• [EXERCISE GOAL]
Below are records to be repeated in full. Give them exactly.

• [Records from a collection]
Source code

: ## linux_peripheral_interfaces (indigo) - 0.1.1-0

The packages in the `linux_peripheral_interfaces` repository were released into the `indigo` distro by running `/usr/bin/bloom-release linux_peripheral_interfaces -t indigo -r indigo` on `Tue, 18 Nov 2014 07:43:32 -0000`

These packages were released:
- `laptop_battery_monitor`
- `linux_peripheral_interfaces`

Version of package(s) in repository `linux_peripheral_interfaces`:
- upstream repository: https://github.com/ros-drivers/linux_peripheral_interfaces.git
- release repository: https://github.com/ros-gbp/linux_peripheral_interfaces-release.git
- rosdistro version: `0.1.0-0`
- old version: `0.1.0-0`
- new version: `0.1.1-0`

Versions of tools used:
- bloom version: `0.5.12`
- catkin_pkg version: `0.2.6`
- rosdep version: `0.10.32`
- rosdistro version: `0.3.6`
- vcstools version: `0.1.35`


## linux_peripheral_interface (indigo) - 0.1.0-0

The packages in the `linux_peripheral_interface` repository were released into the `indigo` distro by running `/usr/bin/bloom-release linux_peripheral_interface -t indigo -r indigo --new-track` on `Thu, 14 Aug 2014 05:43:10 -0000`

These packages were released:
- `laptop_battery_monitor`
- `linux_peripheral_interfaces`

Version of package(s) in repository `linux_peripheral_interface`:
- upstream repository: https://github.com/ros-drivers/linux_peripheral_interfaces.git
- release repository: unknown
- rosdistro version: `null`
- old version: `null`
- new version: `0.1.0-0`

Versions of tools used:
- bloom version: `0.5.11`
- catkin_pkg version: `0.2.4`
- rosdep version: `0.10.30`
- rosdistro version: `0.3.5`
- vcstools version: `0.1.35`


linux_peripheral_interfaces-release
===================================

• [RESPONSE TO THE TASK]
Source code

: ## linux_peripheral_interfaces (indigo) - 0.1.1-0

The packages in the `linux_peripheral_interfaces` repository were released into the `indigo` distro by running `/usr/bin/bloom-release linux_peripheral_interfaces -t indigo -r indigo` on `Tue, 18 Nov 2014 07:43:32 -0000`

These packages were released:
- `laptop_battery_monitor`
- `linux_peripheral_interfaces`

Version of package(s) in repository `linux_peripheral_interfaces`:
- upstream repository: https://github.com/ros-drivers/linux_peripheral_interfaces.git
- release repository: https://github.com/ros-gbp/linux_peripheral_interfaces-release.git
- rosdistro version: `0.1.0-0`
- old version: `0.1.0-0`
- new version: `0.1.1-0`

Versions of tools used:
- bloom version: `0.5.12`
- catkin_pkg version: `0.2.6`
- rosdep version: `0.10.32`
- rosdistro version: `0.3.6`
- vcstools version: `0.1.35`


## linux_peripheral_interface (indigo) - 0.1.0-0

The packages in the `linux_peripheral_interface` repository were released into the `indigo` distro by running `/usr/bin/bloom-release linux_peripheral_interface -t indigo -r indigo --new-track` on `Thu, 14 Aug 2014 05:43:10 -0000`

These packages were released:
- `laptop_battery_monitor`
- `linux_peripheral_interfaces`

Version of package(s) in repository `linux_peripheral_interface`:
- upstream repository: https://github.com/ros-drivers/linux_peripheral_interfaces.git
- release repository: unknown
- rosdistro version: `null`
- old version: `null`
- new version: `0.1.0-0`

Versions of tools used:
- bloom version: `0.5.11`
- catkin_pkg version: `0.2.4`
- rosdep version: `0.10.30`
- rosdistro version: `0.3.5`
- vcstools version: `0.1.35`


linux_peripheral_interfaces-release
===================================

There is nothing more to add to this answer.